> _The problem_: State how many lines of the records include the word "extra"; the reply is that number alone.

── Materials provided

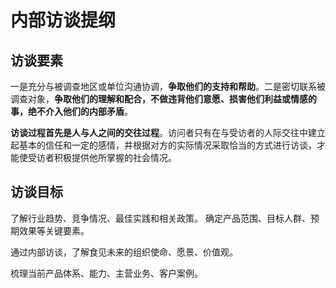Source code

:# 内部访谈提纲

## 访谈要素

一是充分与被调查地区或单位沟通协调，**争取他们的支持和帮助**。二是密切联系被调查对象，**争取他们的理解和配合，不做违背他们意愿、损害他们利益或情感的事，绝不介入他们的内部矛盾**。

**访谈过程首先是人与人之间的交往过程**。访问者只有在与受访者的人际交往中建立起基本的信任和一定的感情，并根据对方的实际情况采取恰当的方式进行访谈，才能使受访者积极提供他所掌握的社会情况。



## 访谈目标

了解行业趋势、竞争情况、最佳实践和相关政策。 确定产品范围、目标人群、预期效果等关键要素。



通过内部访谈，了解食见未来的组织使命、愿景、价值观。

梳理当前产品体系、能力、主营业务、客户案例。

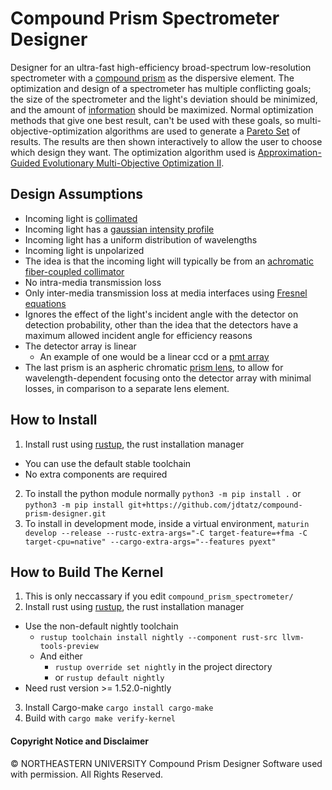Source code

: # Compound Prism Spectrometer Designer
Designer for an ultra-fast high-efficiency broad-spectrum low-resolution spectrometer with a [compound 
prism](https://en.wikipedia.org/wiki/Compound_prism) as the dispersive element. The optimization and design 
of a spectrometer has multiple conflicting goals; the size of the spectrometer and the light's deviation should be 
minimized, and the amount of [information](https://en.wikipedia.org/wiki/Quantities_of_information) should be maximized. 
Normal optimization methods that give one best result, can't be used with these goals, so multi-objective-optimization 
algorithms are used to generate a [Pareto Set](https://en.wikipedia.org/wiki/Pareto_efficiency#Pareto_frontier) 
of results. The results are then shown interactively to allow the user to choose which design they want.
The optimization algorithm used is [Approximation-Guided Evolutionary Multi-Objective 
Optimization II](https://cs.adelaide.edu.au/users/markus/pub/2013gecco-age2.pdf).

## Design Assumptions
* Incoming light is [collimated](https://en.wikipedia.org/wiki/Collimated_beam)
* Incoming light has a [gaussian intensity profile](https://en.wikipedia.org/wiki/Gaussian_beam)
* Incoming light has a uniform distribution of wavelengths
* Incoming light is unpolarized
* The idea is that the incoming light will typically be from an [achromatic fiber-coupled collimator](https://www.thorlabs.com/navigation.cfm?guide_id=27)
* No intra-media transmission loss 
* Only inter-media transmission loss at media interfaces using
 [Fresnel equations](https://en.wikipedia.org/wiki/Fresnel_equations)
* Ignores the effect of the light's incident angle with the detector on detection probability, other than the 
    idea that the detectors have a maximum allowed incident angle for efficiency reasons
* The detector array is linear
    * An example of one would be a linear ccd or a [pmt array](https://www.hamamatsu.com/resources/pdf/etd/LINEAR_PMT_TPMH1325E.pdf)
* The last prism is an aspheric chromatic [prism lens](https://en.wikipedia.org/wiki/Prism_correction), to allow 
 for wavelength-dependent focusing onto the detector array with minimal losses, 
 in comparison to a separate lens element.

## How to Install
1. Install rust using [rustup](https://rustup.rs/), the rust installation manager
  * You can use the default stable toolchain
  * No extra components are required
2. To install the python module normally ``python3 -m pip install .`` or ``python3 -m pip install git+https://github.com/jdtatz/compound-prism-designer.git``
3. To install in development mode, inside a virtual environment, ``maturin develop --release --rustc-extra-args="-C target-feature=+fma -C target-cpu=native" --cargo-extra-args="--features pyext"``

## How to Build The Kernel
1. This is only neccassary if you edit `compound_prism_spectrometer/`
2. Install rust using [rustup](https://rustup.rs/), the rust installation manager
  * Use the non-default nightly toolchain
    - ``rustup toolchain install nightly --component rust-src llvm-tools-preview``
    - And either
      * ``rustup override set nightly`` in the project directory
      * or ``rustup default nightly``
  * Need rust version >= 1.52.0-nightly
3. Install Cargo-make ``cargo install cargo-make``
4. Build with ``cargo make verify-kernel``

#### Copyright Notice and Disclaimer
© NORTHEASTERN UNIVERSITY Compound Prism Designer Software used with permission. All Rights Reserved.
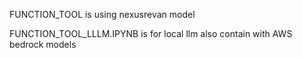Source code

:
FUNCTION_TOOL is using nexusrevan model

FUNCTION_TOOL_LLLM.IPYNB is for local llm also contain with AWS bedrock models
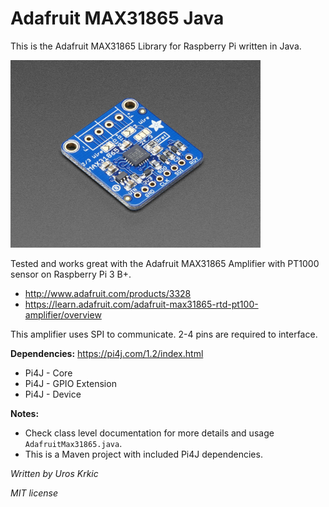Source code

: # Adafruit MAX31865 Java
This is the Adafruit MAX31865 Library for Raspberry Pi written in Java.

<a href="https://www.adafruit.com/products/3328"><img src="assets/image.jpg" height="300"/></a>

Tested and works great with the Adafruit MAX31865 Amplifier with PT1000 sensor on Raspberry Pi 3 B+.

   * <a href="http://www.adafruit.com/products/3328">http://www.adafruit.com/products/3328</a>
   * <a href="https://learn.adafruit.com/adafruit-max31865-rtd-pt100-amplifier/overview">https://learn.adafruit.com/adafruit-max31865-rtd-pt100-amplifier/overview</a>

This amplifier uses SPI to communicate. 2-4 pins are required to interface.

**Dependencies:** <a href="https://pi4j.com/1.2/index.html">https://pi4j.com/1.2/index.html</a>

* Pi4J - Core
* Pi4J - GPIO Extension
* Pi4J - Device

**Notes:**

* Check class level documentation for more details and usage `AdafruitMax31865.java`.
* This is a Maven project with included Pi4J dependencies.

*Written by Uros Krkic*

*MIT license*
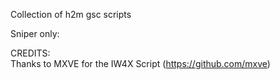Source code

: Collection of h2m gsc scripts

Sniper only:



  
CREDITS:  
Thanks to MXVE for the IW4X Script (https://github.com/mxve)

────

> _Reply_: 2